Write every line below out again, exactly as given, but leave out the pictures.

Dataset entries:
···
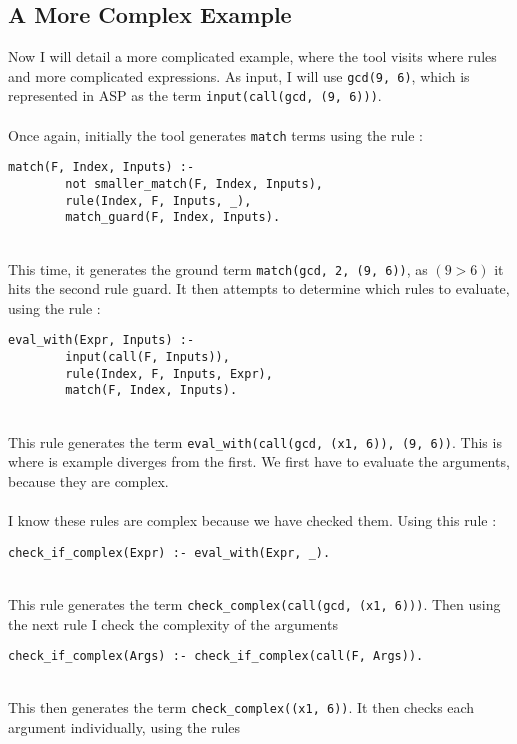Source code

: \subsection{A More Complex Example}
Now I will detail a more complicated example, where the tool visits where rules and more complicated expressions. As input, I will use \lstinline{gcd(9, 6)}, which is represented in ASP as the term \lstinline{input(call(gcd, (9, 6)))}. \\ \\
Once again, initially the tool generates \lstinline{match} terms using the rule : \\ %

\begin{lstlisting}
match(F, Index, Inputs) :-
		not smaller_match(F, Index, Inputs), 
		rule(Index, F, Inputs, _), 
		match_guard(F, Index, Inputs).
\end{lstlisting}
\mbox{} \\
This time, it generates the ground term \lstinline{match(gcd, 2, (9, 6))}, as $(9 > 6)$ it hits the second rule guard. It then attempts to determine which rules to evaluate, using the rule : \\ %

\begin{lstlisting}
eval_with(Expr, Inputs) :- 
		input(call(F, Inputs)), 
		rule(Index, F, Inputs, Expr), 
		match(F, Index, Inputs).
\end{lstlisting}
\mbox{} \\
This rule generates the term \lstinline{eval_with(call(gcd, (x1, 6)), (9, 6))}. This is where is example diverges from the first. We first have to evaluate the arguments, because they are complex. \\ \\%
I know these rules are complex because we have checked them. Using this rule : \\

\begin{lstlisting}
check_if_complex(Expr) :- eval_with(Expr, _).
\end{lstlisting}
\mbox{} \\
This rule generates the term \lstinline{check_complex(call(gcd, (x1, 6)))}. Then using the next rule I check the complexity of the arguments \\ %

\begin{lstlisting}
check_if_complex(Args) :- check_if_complex(call(F, Args)).
\end{lstlisting}
\mbox{} \\
This then generates the term \lstinline{check_complex((x1, 6))}. It then checks each argument individually, using the rules  \\ %

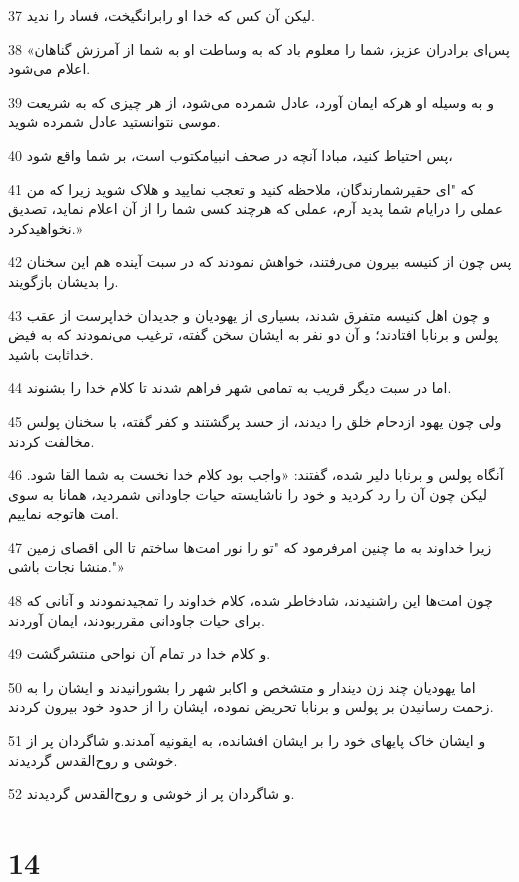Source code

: \par 37 لیکن آن کس که خدا او رابرانگیخت، فساد را ندید.
\par 38 «پس‌ای برادران عزیز، شما را معلوم باد که به وساطت او به شما از آمرزش گناهان اعلام می‌شود.
\par 39 و به وسیله او هر‌که ایمان آورد، عادل شمرده می‌شود، از هر چیزی که به شریعت موسی نتوانستید عادل شمرده شوید.
\par 40 پس احتیاط کنید، مبادا آنچه در صحف انبیامکتوب است، بر شما واقع شود،
\par 41 که "ای حقیرشمارندگان، ملاحظه کنید و تعجب نمایید و هلاک شوید زیرا که من عملی را درایام شما پدید آرم، عملی که هر‌چند کسی شما را از آن اعلام نماید، تصدیق نخواهیدکرد.»
\par 42 پس چون از کنیسه بیرون می‌رفتند، خواهش نمودند که در سبت آینده هم این سخنان را بدیشان بازگویند.
\par 43 و چون اهل کنیسه متفرق شدند، بسیاری از یهودیان و جدیدان خداپرست از عقب پولس و برنابا افتادند؛ و آن دو نفر به ایشان سخن گفته، ترغیب می‌نمودند که به فیض خداثابت باشید.
\par 44 اما در سبت دیگر قریب به تمامی شهر فراهم شدند تا کلام خدا را بشنوند.
\par 45 ولی چون یهود ازدحام خلق را دیدند، از حسد پرگشتند و کفر گفته، با سخنان پولس مخالفت کردند.
\par 46 آنگاه پولس و برنابا دلیر شده، گفتند: «واجب بود کلام خدا نخست به شما القا شود. لیکن چون آن را رد کردید و خود را ناشایسته حیات جاودانی شمردید، همانا به سوی امت هاتوجه نماییم.
\par 47 زیرا خداوند به ما چنین امرفرمود که "تو را نور امت‌ها ساختم تا الی اقصای زمین منشا نجات باشی."»
\par 48 چون امت‌ها این راشنیدند، شادخاطر شده، کلام خداوند را تمجیدنمودند و آنانی که برای حیات جاودانی مقرربودند، ایمان آوردند.
\par 49 و کلام خدا در تمام آن نواحی منتشرگشت.
\par 50 اما یهودیان چند زن دیندار و متشخص و اکابر شهر را بشورانیدند و ایشان را به زحمت رسانیدن بر پولس و برنابا تحریض نموده، ایشان را از حدود خود بیرون کردند.
\par 51 و ایشان خاک پایهای خود را بر ایشان افشانده، به ایقونیه آمدند.و شاگردان پر از خوشی و روح‌القدس گردیدند.
\par 52 و شاگردان پر از خوشی و روح‌القدس گردیدند.

\chapter{14}

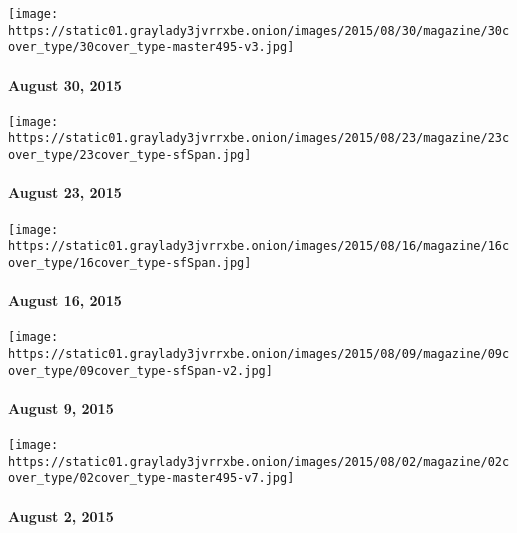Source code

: \href{http://www.nytimes3xbfgragh.onion/indexes/2015/08/30/magazine/index.html}{}

\texttt{[image: https://static01.graylady3jvrrxbe.onion/images/2015/08/30/magazine/30cover\_type/30cover\_type-master495-v3.jpg]}

\hypertarget{august-30-2015}{%
\paragraph{August 30, 2015}\label{august-30-2015}}

\href{http://www.nytimes3xbfgragh.onion/indexes/2015/08/23/magazine/index.html}{}

\texttt{[image: https://static01.graylady3jvrrxbe.onion/images/2015/08/23/magazine/23cover\_type/23cover\_type-sfSpan.jpg]}

\hypertarget{august-23-2015}{%
\paragraph{August 23, 2015}\label{august-23-2015}}

\href{http://www.nytimes3xbfgragh.onion/indexes/2015/08/16/magazine/index.html}{}

\texttt{[image: https://static01.graylady3jvrrxbe.onion/images/2015/08/16/magazine/16cover\_type/16cover\_type-sfSpan.jpg]}

\hypertarget{august-16-2015}{%
\paragraph{August 16, 2015}\label{august-16-2015}}

\href{http://www.nytimes3xbfgragh.onion/indexes/2015/08/09/magazine/index.html}{}

\texttt{[image: https://static01.graylady3jvrrxbe.onion/images/2015/08/09/magazine/09cover\_type/09cover\_type-sfSpan-v2.jpg]}

\hypertarget{august-9-2015}{%
\paragraph{August 9, 2015}\label{august-9-2015}}

\href{http://www.nytimes3xbfgragh.onion/indexes/2015/08/02/magazine/index.html}{}

\texttt{[image: https://static01.graylady3jvrrxbe.onion/images/2015/08/02/magazine/02cover\_type/02cover\_type-master495-v7.jpg]}

\hypertarget{august-2-2015}{%
\paragraph{August 2, 2015}\label{august-2-2015}}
···
> Task result:
Source code

: \subsection{A More Complex Example}
Now I will detail a more complicated example, where the tool visits where rules and more complicated expressions. As input, I will use \lstinline{gcd(9, 6)}, which is represented in ASP as the term \lstinline{input(call(gcd, (9, 6)))}. \\ \\
Once again, initially the tool generates \lstinline{match} terms using the rule : \\ %

\begin{lstlisting}
match(F, Index, Inputs) :-
		not smaller_match(F, Index, Inputs), 
		rule(Index, F, Inputs, _), 
		match_guard(F, Index, Inputs).
\end{lstlisting}
\mbox{} \\
This time, it generates the ground term \lstinline{match(gcd, 2, (9, 6))}, as $(9 > 6)$ it hits the second rule guard. It then attempts to determine which rules to evaluate, using the rule : \\ %

\begin{lstlisting}
eval_with(Expr, Inputs) :- 
		input(call(F, Inputs)), 
		rule(Index, F, Inputs, Expr), 
		match(F, Index, Inputs).
\end{lstlisting}
\mbox{} \\
This rule generates the term \lstinline{eval_with(call(gcd, (x1, 6)), (9, 6))}. This is where is example diverges from the first. We first have to evaluate the arguments, because they are complex. \\ \\%
I know these rules are complex because we have checked them. Using this rule : \\

\begin{lstlisting}
check_if_complex(Expr) :- eval_with(Expr, _).
\end{lstlisting}
\mbox{} \\
This rule generates the term \lstinline{check_complex(call(gcd, (x1, 6)))}. Then using the next rule I check the complexity of the arguments \\ %

\begin{lstlisting}
check_if_complex(Args) :- check_if_complex(call(F, Args)).
\end{lstlisting}
\mbox{} \\
This then generates the term \lstinline{check_complex((x1, 6))}. It then checks each argument individually, using the rules  \\ %

Source code

: \par 37 لیکن آن کس که خدا او رابرانگیخت، فساد را ندید.
\par 38 «پس‌ای برادران عزیز، شما را معلوم باد که به وساطت او به شما از آمرزش گناهان اعلام می‌شود.
\par 39 و به وسیله او هر‌که ایمان آورد، عادل شمرده می‌شود، از هر چیزی که به شریعت موسی نتوانستید عادل شمرده شوید.
\par 40 پس احتیاط کنید، مبادا آنچه در صحف انبیامکتوب است، بر شما واقع شود،
\par 41 که "ای حقیرشمارندگان، ملاحظه کنید و تعجب نمایید و هلاک شوید زیرا که من عملی را درایام شما پدید آرم، عملی که هر‌چند کسی شما را از آن اعلام نماید، تصدیق نخواهیدکرد.»
\par 42 پس چون از کنیسه بیرون می‌رفتند، خواهش نمودند که در سبت آینده هم این سخنان را بدیشان بازگویند.
\par 43 و چون اهل کنیسه متفرق شدند، بسیاری از یهودیان و جدیدان خداپرست از عقب پولس و برنابا افتادند؛ و آن دو نفر به ایشان سخن گفته، ترغیب می‌نمودند که به فیض خداثابت باشید.
\par 44 اما در سبت دیگر قریب به تمامی شهر فراهم شدند تا کلام خدا را بشنوند.
\par 45 ولی چون یهود ازدحام خلق را دیدند، از حسد پرگشتند و کفر گفته، با سخنان پولس مخالفت کردند.
\par 46 آنگاه پولس و برنابا دلیر شده، گفتند: «واجب بود کلام خدا نخست به شما القا شود. لیکن چون آن را رد کردید و خود را ناشایسته حیات جاودانی شمردید، همانا به سوی امت هاتوجه نماییم.
\par 47 زیرا خداوند به ما چنین امرفرمود که "تو را نور امت‌ها ساختم تا الی اقصای زمین منشا نجات باشی."»
\par 48 چون امت‌ها این راشنیدند، شادخاطر شده، کلام خداوند را تمجیدنمودند و آنانی که برای حیات جاودانی مقرربودند، ایمان آوردند.
\par 49 و کلام خدا در تمام آن نواحی منتشرگشت.
\par 50 اما یهودیان چند زن دیندار و متشخص و اکابر شهر را بشورانیدند و ایشان را به زحمت رسانیدن بر پولس و برنابا تحریض نموده، ایشان را از حدود خود بیرون کردند.
\par 51 و ایشان خاک پایهای خود را بر ایشان افشانده، به ایقونیه آمدند.و شاگردان پر از خوشی و روح‌القدس گردیدند.
\par 52 و شاگردان پر از خوشی و روح‌القدس گردیدند.

\chapter{14}

Source code

: \href{http://www.nytimes3xbfgragh.onion/indexes/2015/08/30/magazine/index.html}{}

\texttt{[image: https://static01.graylady3jvrrxbe.onion/images/2015/08/30/magazine/30cover\_type/30cover\_type-master495-v3.jpg]}

\hypertarget{august-30-2015}{%
\paragraph{August 30, 2015}\label{august-30-2015}}

\href{http://www.nytimes3xbfgragh.onion/indexes/2015/08/23/magazine/index.html}{}

\texttt{[image: https://static01.graylady3jvrrxbe.onion/images/2015/08/23/magazine/23cover\_type/23cover\_type-sfSpan.jpg]}

\hypertarget{august-23-2015}{%
\paragraph{August 23, 2015}\label{august-23-2015}}

\href{http://www.nytimes3xbfgragh.onion/indexes/2015/08/16/magazine/index.html}{}

\texttt{[image: https://static01.graylady3jvrrxbe.onion/images/2015/08/16/magazine/16cover\_type/16cover\_type-sfSpan.jpg]}

\hypertarget{august-16-2015}{%
\paragraph{August 16, 2015}\label{august-16-2015}}

\href{http://www.nytimes3xbfgragh.onion/indexes/2015/08/09/magazine/index.html}{}

\texttt{[image: https://static01.graylady3jvrrxbe.onion/images/2015/08/09/magazine/09cover\_type/09cover\_type-sfSpan-v2.jpg]}

\hypertarget{august-9-2015}{%
\paragraph{August 9, 2015}\label{august-9-2015}}

\href{http://www.nytimes3xbfgragh.onion/indexes/2015/08/02/magazine/index.html}{}

\texttt{[image: https://static01.graylady3jvrrxbe.onion/images/2015/08/02/magazine/02cover\_type/02cover\_type-master495-v7.jpg]}

\hypertarget{august-2-2015}{%
\paragraph{August 2, 2015}\label{august-2-2015}}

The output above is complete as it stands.